In practical terms, planners and administrators are generally able to obtain morbidity data for the relevant population and to identify service standards. However, the number of case managers required to meet service standards within this population cannot currently be ascertained because of inadequate understanding of the impact of caseload.
A third reason for accurate measurement of caseload is fairness and equity in distribution of workload. It may also be relevant to the evaluation of staff performance and determination of workforce efficiency. Team leaders and service managers need some basis for rational assignment of new cases and for determining whether or not a case manager is overloaded. The facility with which a case manager addresses role demands is a potential measure of efficiency. While we suspect that total caseload predicts role performance, we know little about the practices that enable effective role performance with higher caseloads. Setting standards based on caseload alone is probably inadequate unless staff have an incentive to exceed those standards either by successfully managing a higher caseload or by exceeding role performance standards.
Caseload management is therefore an issue crucial to all players within the community mental health movement. To clients, it will directly affect the style and focus of their treatment experience but may or may not impact on outcome. To professionals it determines their work experience, the balance of proactivity versus reactivity and their sense of their own general efficacy. For mental health services, caseload has the potential to affect response to public policy and service standard demands, client satisfaction, staff satisfaction, team cohesion and total service costs.
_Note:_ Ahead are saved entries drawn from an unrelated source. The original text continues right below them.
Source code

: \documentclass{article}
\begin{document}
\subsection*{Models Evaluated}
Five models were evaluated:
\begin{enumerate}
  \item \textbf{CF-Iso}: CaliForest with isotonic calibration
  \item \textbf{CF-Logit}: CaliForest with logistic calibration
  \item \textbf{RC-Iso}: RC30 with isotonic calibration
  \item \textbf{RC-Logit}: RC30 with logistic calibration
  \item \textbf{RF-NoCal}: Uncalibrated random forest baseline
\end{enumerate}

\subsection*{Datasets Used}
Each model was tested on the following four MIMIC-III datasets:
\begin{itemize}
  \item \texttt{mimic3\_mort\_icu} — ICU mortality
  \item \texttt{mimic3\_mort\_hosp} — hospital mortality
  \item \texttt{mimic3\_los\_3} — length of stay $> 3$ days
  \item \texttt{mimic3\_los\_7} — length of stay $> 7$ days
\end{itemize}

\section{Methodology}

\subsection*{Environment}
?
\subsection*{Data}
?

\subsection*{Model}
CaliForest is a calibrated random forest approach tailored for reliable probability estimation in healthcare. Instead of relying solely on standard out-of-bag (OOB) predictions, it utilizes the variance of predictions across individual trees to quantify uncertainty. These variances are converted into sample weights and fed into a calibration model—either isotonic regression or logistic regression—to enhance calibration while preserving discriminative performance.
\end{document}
The relevance of caseload to client care and to service planning has been long recognized, but there is only one published account of caseload measurement in mental health case management. Meldrum and Yellowlees [19] described a project at a Brisbane mental health service, in which case manager workload was determined taking into account contact frequency, client factors contributing to work difficulty and community liaison demands associated with the client. They reported that the calculation of workload helped to inform discharge planning, by identifying low need clients, and was accepted by clinicians after initial reservations. The only other attempt to develop a method to determine caseload in mental health concerned the work of psychiatrists rather than case managers [20].
What variables may be considered in determining caseload?
After consideration of the limited published material reviewed above, and consideration of unpublished caseload measurement practices in Victoria and Queensland, the authors identified seven variables used in caseload measurement. These variables have specific advantages and disadvantages with respect to their application in case management and a summary of these is provided in Table 1.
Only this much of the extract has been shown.